There may be many reasons why the opera was left unfinished. Researchers' claims go from Mozart's mistrust in commercial viabilities to an overuse of Masonic symbolism. Only part of that is true in Zaide. The question of Soliman's absolution of the fleeing triangle arises. It is easy to fathom why the opera was not continued, since it would have forced Mozart to absolve Mozart, or Mozart to condemn Mozart. Whichever way, the story's umbilical cord had strangled it. Zaide, Gomatz, Soliman and Allazim occupied the territory of Mozart's brain far more intrusively than any other character has inhabited the brain of its creator. An excessive exposition of the artist through his work can be paralyzing. Soliman and Gomatz swallowed Mozart into the impasse of their unsolvable relationship. Zaide is a precious reminder that the creative process may just be a bigger riddle to its author that imagined. This riddle, however, has an extraordinary dark beauty in the fact that the works in question turn out to be inaccessible to the very people who create them.

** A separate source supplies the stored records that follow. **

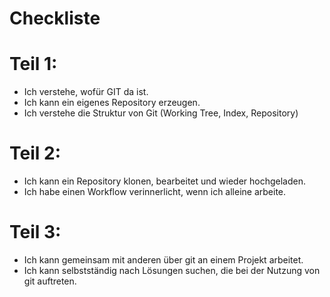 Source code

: # Checkliste

# Teil 1:
- Ich verstehe, wofür GIT da ist.
- Ich kann ein eigenes Repository erzeugen.
- Ich verstehe die Struktur von Git (Working Tree, Index, Repository)

# Teil 2:
- Ich kann ein Repository klonen, bearbeitet und wieder hochgeladen.
- Ich habe einen Workflow verinnerlicht, wenn ich alleine arbeite.

# Teil 3:
- Ich kann gemeinsam mit anderen über git an einem Projekt arbeitet.
- Ich kann selbstständig nach Lösungen suchen, die bei der Nutzung von git auftreten.
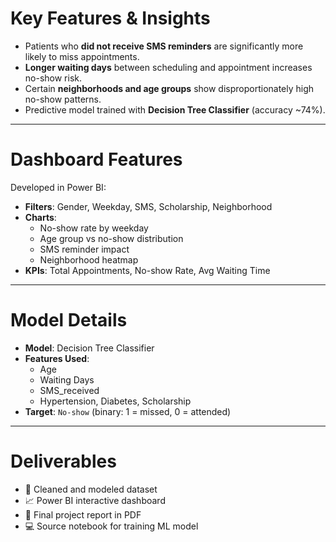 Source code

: # Key Features & Insights
- Patients who **did not receive SMS reminders** are significantly more likely to miss appointments.
- **Longer waiting days** between scheduling and appointment increases no-show risk.
- Certain **neighborhoods and age groups** show disproportionately high no-show patterns.
- Predictive model trained with **Decision Tree Classifier** (accuracy ~74%).

---

# Dashboard Features
Developed in Power BI:
- **Filters**: Gender, Weekday, SMS, Scholarship, Neighborhood
- **Charts**:
  - No-show rate by weekday
  - Age group vs no-show distribution
  - SMS reminder impact
  - Neighborhood heatmap
- **KPIs**: Total Appointments, No-show Rate, Avg Waiting Time

---

# Model Details
- **Model**: Decision Tree Classifier
- **Features Used**:
  - Age
  - Waiting Days
  - SMS_received
  - Hypertension, Diabetes, Scholarship
- **Target**: `No-show` (binary: 1 = missed, 0 = attended)

---

# Deliverables
- 📁 Cleaned and modeled dataset
- 📈 Power BI interactive dashboard
- 📘 Final project report in PDF
- 💻 Source notebook for training ML model


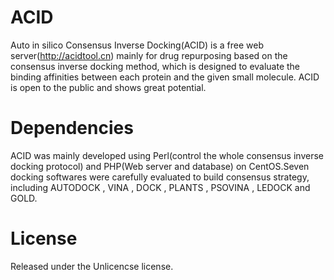 # ACID
 Auto in silico Consensus Inverse Docking(ACID) is a free web server(http://acidtool.cn) mainly for drug repurposing based on the consensus inverse docking method, which is designed to evaluate the binding affinities between each protein and the given small molecule. ACID is open to the public and shows great potential.
# Dependencies
ACID was mainly developed using Perl(control the whole consensus inverse docking protocol) and PHP(Web server and database) on CentOS.Seven docking softwares were carefully evaluated to build consensus strategy, including AUTODOCK , VINA , DOCK , PLANTS , PSOVINA , LEDOCK and GOLD.
# License
Released under the Unlicencse license.
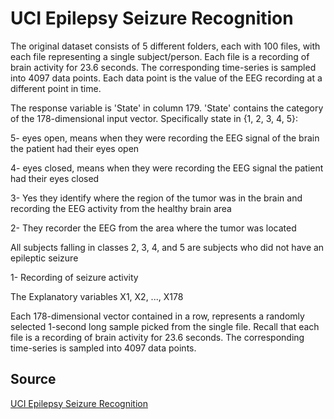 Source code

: # UCI Epilepsy Seizure Recognition

The original dataset consists of 5 different folders, each with 100 files, with each file representing a single subject/person. Each file is a recording of brain activity for 23.6 seconds. The corresponding time-series is sampled into 4097 data points. Each data point is the value of the EEG recording at a different point in time.


The response variable is 'State' in column 179. 'State' contains the category of the 178-dimensional input vector. Specifically state in {1, 2, 3, 4, 5}:

5- eyes open, means when they were recording the EEG signal of the brain the patient had their eyes open

4- eyes closed, means when they were recording the EEG signal the patient had their eyes closed

3- Yes they identify where the region of the tumor was in the brain and recording the EEG activity from the healthy brain area

2- They recorder the EEG from the area where the tumor was located

All subjects falling in classes 2, 3, 4, and 5 are subjects who did not have an epileptic seizure


1- Recording of seizure activity


The Explanatory variables X1, X2, ..., X178

Each 178-dimensional vector contained in a row, represents a randomly selected 1-second long sample picked from the single file. Recall that
each file is a recording of brain activity for 23.6 seconds. The corresponding time-series is sampled into 4097 data points. 


## Source
[UCI Epilepsy Seizure Recognition](https://archive.ics.uci.edu/ml/datasets/Epileptic+Seizure+Recognition)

The particular beauty of Zaide rests in its visible structure. Contemporary art want to make sure that all the tools it employs are visible, exposed, "denounced." No fairy tales are created today, unless to focus on the strings that make the fairy fly, or shed light on the cruelty of its narratives. Such objectivity is, oddly enough, possible with unfinished works. Their method of construction is still visible and hasn't been refined or adulterated by the author during the stages of self-consciousness. Zaide is a confluence of visible tools, all the way down to its borrowed symbolism, from ancient myths to cliches from foreign lands of Masonic rulers, initiation rituals or hearts of stone. The references are so abundant and touchable that they almost parody the addiction of self-examination prevailing in our contemporary days. A fragment, such as Zaide, cannot be ideologically traced back to its author. It stands nowhere. It advocates nothing. It may resemble its author or do justice to his style, but he is relieved from any social or aesthetic stances. Yet, it is astonishingly capable of evoking pure reason and pure emotion. Its structure comprehends its birth as well as its death. In that respect, Zaide is a perfect piece of modern art.